Pursuant to the Transaction, the Company's wholly-owned subsidiary was merged into Neuro and all of the common shares in the capital of Neuro were cancelled in consideration for the issuance of an aggregate of 35,300,083 common shares in the capital of the Company (each, a "Share") to the Neuro shareholders. Neuro is now a wholly-owned subsidiary of the Company.
Concurrent Financing
In connection with the Transaction, the Company closed a private placement on May 30, 2014 (the "Private Placement") consisting of 15,240,000 subscription receipts at a price of $0.50 per subscription receipt for gross proceeds of $7,620,000, as announced in a previous news release dated May 30, 2014. Upon closing of the Transaction, each Subscription Receipt automatically converted, for no additional consideration, into one common share of Helius and one-half of one common share purchase warrant (each whole warrant, a "Warrant"). Each Warrant entitles the holder thereof to purchase one additional common share of the Company at a price of $1.00 for a period of two years from the date of closing of the Private Placement.

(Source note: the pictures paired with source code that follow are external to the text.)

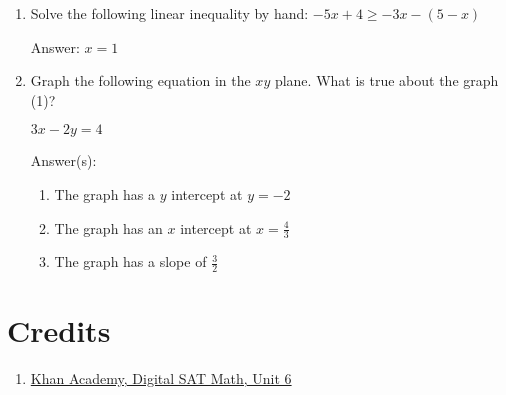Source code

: \documentclass{article}
\begin{document}
\begin{enumerate}
{	      Answer: Quadrant III
	      }

	\item {Solve the following linear inequality by hand:
	      \(-5x+4\geq-3x-(5-x)\)

	      Answer: $x=1$}

	\item {Graph the following equation in the $xy$ plane. What is true about the graph (1)?

	      \(3x-2y=4\)

	      Answer(s): \begin{enumerate}
		      \item{The graph has a $y$ intercept at $y=-2$}
		      \item{The graph has an $x$ intercept at $x=\frac{4}{3}$}
		      \item{The graph has a slope of $\frac{3}{2}$}
	      \end{enumerate}}

\end{enumerate}

\section{Credits}
\begin{enumerate}

	\item{
	      \href{https://www.khanacademy.org/test-prep/v2-sat-math/x0fcc98a58ba3bea7:algebra-medium}{Khan Academy, Digital SAT Math, Unit 6}}

\end{enumerate}
\end{document}
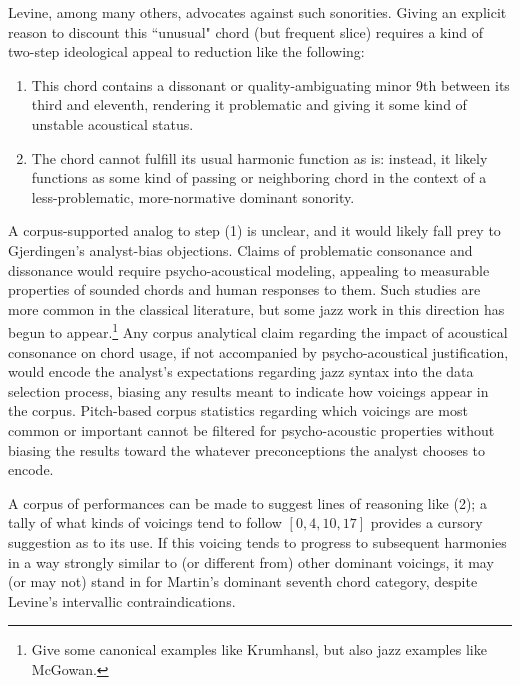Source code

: Levine, among many others, advocates against such sonorities.  Giving an explicit reason to discount this ``unusual" chord (but frequent slice) requires a kind of two-step ideological appeal to reduction like the following:
\begin{enumerate}
	\item This chord contains a dissonant or quality-ambiguating minor 9th between its third and eleventh, rendering it problematic and giving it some kind of unstable acoustical status.
	\item The chord cannot fulfill its usual harmonic function as is: instead, it likely functions as some kind of passing or neighboring chord in the context of a less-problematic, more-normative dominant sonority.
\end{enumerate}
A corpus-supported analog to step (1) is unclear, and it would likely fall prey to Gjerdingen's analyst-bias objections.  Claims of problematic consonance and dissonance would require psycho-acoustical modeling, appealing to measurable properties of sounded chords and human responses to them.  Such studies are more common in the classical literature, but some jazz work in this direction has begun to appear.\footnote{Give some canonical examples like Krumhansl, but also jazz examples  like McGowan.}  Any corpus analytical claim regarding the impact of acoustical consonance on chord usage, if not accompanied by psycho-acoustical justification, would encode the analyst's expectations regarding jazz syntax into the data selection process, biasing any results meant to indicate how voicings appear in the corpus.  Pitch-based corpus statistics regarding which voicings are most common or important cannot be filtered for psycho-acoustic properties without biasing the results toward the whatever preconceptions the analyst chooses to encode.

A corpus of performances can be made to suggest lines of reasoning like (2); a tally of what kinds of voicings tend to follow $[0,4,10,17]$ provides a cursory suggestion as to its use.  If this voicing tends to progress to subsequent harmonies in a way strongly similar to (or different from) other dominant voicings, it may (or may not) stand in for Martin's dominant seventh chord category, despite Levine's intervallic contraindications.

The Company: (i) paid aggregate cash amount of $412,200; and (ii) issued an aggregate of 824,400 warrants, each of which is exercisable to acquire one common share of the Company at a price of $1.00 per share until the date which is two years from the date of closing of the Price Placement to certain finders in connection with the completion of the Private Placement.

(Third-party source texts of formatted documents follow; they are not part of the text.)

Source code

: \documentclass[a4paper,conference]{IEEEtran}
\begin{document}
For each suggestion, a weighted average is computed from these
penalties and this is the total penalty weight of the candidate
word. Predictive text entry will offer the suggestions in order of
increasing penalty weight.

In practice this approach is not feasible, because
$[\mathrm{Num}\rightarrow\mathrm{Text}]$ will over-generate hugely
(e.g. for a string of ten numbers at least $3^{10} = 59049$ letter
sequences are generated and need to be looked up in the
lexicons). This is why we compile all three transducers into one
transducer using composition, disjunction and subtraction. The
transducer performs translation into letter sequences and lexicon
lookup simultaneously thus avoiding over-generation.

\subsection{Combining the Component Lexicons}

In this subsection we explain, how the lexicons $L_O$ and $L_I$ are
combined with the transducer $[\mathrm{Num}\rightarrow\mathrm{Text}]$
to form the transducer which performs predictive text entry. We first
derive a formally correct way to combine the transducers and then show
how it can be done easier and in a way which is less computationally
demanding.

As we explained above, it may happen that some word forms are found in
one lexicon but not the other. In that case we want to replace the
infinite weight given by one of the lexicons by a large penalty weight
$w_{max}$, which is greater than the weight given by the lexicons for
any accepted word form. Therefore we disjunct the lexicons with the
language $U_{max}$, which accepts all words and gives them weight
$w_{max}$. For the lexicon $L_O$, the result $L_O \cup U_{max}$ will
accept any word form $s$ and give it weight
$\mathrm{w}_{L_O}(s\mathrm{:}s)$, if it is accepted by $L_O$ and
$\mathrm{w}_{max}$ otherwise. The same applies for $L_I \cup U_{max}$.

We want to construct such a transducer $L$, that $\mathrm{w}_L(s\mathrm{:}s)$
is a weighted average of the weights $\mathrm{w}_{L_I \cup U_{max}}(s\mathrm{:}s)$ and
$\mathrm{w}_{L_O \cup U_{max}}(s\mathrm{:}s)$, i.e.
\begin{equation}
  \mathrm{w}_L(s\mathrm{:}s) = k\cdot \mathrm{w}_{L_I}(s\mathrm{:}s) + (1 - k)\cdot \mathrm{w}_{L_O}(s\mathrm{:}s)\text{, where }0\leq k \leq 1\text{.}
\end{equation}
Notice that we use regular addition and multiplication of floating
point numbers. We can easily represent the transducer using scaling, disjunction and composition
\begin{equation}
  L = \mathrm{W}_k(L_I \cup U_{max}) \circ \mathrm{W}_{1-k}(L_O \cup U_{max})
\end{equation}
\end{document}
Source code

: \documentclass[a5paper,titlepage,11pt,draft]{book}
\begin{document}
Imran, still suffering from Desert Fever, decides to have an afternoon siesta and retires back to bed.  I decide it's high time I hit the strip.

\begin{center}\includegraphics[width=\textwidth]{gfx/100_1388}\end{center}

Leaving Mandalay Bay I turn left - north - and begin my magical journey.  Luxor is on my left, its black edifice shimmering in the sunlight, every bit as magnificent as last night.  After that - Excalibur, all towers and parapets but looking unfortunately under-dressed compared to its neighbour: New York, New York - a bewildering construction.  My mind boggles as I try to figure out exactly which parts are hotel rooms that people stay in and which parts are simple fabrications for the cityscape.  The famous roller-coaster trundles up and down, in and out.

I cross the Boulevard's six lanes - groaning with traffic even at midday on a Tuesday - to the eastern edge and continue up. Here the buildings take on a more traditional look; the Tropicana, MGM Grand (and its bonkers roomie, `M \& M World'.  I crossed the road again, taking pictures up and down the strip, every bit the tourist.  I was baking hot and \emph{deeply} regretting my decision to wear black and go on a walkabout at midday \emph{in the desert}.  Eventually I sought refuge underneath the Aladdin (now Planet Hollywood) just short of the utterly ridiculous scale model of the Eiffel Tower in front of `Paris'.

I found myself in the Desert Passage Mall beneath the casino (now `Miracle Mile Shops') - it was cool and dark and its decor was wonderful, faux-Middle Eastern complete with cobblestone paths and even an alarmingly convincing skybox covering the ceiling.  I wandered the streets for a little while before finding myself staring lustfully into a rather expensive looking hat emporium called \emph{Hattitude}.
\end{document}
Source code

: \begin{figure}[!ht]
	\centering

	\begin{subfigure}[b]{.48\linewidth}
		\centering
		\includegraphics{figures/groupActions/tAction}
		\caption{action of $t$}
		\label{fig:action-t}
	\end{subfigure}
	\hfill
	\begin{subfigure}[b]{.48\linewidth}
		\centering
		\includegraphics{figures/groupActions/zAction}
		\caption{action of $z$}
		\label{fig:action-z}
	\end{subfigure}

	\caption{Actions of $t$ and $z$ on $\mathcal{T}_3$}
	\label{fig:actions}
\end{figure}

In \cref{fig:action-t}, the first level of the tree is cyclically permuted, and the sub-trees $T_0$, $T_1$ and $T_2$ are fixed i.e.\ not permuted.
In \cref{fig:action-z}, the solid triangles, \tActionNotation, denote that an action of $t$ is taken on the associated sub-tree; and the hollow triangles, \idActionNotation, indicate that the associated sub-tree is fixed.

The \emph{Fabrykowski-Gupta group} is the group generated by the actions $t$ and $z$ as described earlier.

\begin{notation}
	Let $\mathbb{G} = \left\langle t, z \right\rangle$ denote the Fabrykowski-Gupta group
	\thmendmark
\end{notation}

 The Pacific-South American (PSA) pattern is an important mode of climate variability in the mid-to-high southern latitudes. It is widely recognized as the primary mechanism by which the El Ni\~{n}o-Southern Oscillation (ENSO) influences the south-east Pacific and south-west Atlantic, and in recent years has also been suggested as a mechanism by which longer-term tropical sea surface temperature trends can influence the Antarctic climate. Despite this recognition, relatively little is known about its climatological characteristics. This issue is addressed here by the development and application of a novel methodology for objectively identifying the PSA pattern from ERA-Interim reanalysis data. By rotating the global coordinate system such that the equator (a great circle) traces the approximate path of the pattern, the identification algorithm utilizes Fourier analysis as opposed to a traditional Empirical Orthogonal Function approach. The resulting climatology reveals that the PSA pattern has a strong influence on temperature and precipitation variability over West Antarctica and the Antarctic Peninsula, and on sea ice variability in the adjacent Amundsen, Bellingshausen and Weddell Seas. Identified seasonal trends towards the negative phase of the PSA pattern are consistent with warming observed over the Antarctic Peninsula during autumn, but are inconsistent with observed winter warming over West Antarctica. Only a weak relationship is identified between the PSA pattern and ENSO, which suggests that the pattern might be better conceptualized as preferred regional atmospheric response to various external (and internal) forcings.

All securities issued pursuant to the Private Placement will be subject to a hold period expiring on October 1, 2014, in accordance with applicable Canadian securities laws. In addition, the securities issued pursuant to the Private Placement, including the common shares issuable upon exercise of the warrants, have not been registered under the United States Securities Act of 1933, as amended (the "U.S. Securities Act"), and may not be offered or sold in the United States absent registration or applicable exemption from the registration requirements. This press release shall not constitute an offer to sell or the solicitation of an offer to buy nor shall there be any sale of securities in any jurisdiction in which such offer, solicitation or sale would be unlawful. Any public offering of the securities to be made in the United States must be made by means of a prospectus containing detailed information about the Company and management, as well as financial statements. The securities issued by the Company pursuant to the Private Placement are "restricted securities" as defined under Rule 144(a)(3) of the U.S. Securities Act and contain the appropriate restrictive legends as required under the U.S. Securities Act and Canadian Securities Administrators National Instrument 45-102.